#### What the exercise asks
Could you copy out all of the records below exactly, leaving out every picture?

#### Material shown
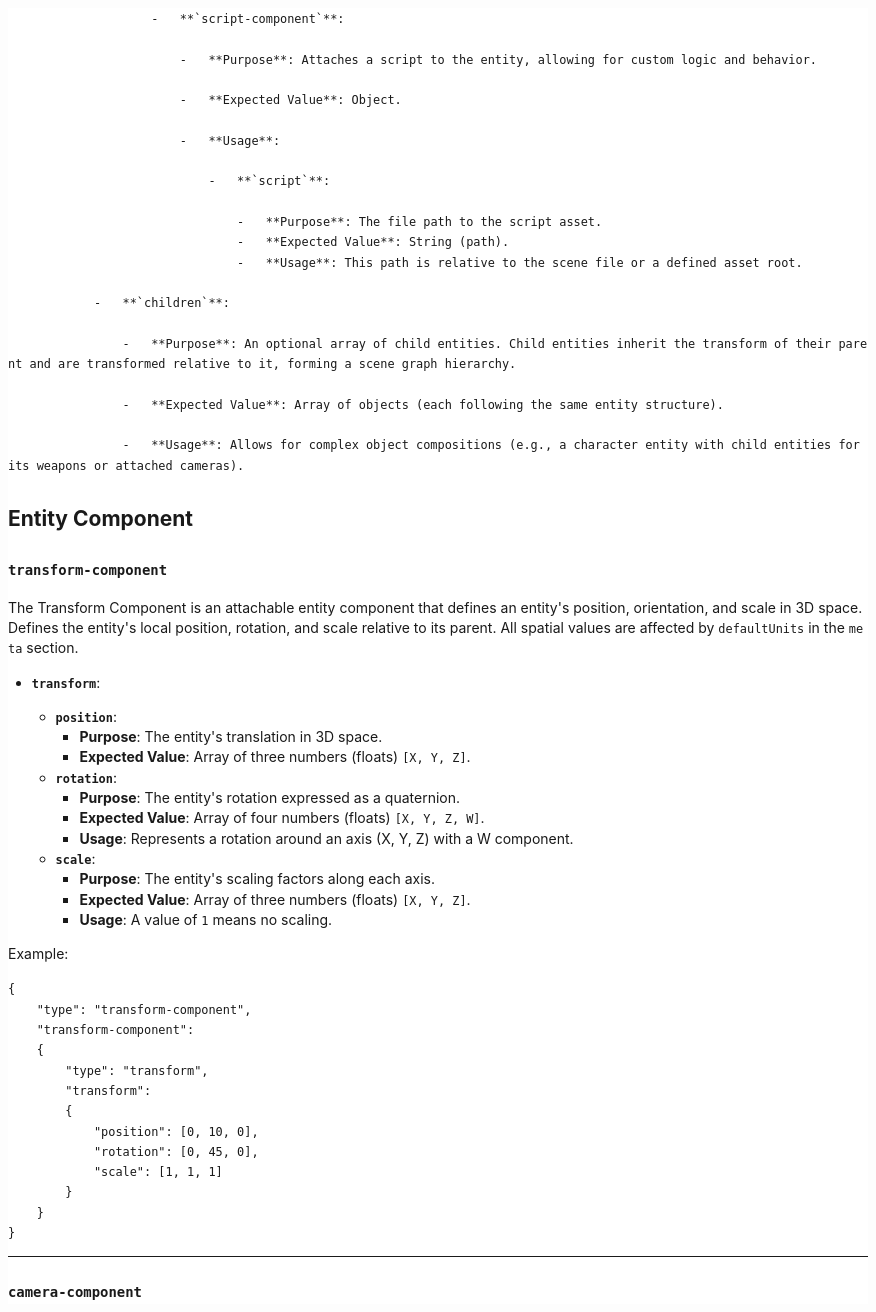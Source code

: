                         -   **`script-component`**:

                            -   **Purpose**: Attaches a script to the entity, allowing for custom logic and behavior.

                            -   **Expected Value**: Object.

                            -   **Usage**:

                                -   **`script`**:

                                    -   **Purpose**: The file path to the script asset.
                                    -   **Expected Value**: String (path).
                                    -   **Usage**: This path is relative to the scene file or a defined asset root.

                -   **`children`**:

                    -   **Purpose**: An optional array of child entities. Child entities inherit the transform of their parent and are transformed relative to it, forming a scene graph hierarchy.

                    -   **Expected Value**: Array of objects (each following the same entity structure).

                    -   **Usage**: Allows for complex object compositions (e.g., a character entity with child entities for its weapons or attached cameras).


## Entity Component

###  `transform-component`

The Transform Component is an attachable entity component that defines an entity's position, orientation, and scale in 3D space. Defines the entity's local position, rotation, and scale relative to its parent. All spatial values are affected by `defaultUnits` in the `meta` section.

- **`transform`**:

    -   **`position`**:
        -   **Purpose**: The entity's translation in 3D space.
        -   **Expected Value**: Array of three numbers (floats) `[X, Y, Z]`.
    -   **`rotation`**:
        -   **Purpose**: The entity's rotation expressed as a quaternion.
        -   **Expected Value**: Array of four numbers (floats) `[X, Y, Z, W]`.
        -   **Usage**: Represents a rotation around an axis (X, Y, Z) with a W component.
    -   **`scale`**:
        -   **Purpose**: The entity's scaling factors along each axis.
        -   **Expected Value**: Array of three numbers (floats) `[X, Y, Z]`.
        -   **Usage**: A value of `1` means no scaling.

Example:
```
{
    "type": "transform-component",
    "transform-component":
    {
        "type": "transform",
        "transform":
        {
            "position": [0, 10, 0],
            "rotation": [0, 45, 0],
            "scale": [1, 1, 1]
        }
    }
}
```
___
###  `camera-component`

#### Output of the task
Source code

:                         -   **`script-component`**:

                            -   **Purpose**: Attaches a script to the entity, allowing for custom logic and behavior.

                            -   **Expected Value**: Object.

                            -   **Usage**:

                                -   **`script`**:

                                    -   **Purpose**: The file path to the script asset.
                                    -   **Expected Value**: String (path).
                                    -   **Usage**: This path is relative to the scene file or a defined asset root.

                -   **`children`**:

                    -   **Purpose**: An optional array of child entities. Child entities inherit the transform of their parent and are transformed relative to it, forming a scene graph hierarchy.

                    -   **Expected Value**: Array of objects (each following the same entity structure).

                    -   **Usage**: Allows for complex object compositions (e.g., a character entity with child entities for its weapons or attached cameras).


## Entity Component

###  `transform-component`

The Transform Component is an attachable entity component that defines an entity's position, orientation, and scale in 3D space. Defines the entity's local position, rotation, and scale relative to its parent. All spatial values are affected by `defaultUnits` in the `meta` section.

- **`transform`**:

    -   **`position`**:
        -   **Purpose**: The entity's translation in 3D space.
        -   **Expected Value**: Array of three numbers (floats) `[X, Y, Z]`.
    -   **`rotation`**:
        -   **Purpose**: The entity's rotation expressed as a quaternion.
        -   **Expected Value**: Array of four numbers (floats) `[X, Y, Z, W]`.
        -   **Usage**: Represents a rotation around an axis (X, Y, Z) with a W component.
    -   **`scale`**:
        -   **Purpose**: The entity's scaling factors along each axis.
        -   **Expected Value**: Array of three numbers (floats) `[X, Y, Z]`.
        -   **Usage**: A value of `1` means no scaling.

Example:
```
{
    "type": "transform-component",
    "transform-component":
    {
        "type": "transform",
        "transform":
        {
            "position": [0, 10, 0],
            "rotation": [0, 45, 0],
            "scale": [1, 1, 1]
        }
    }
}
```
___
###  `camera-component`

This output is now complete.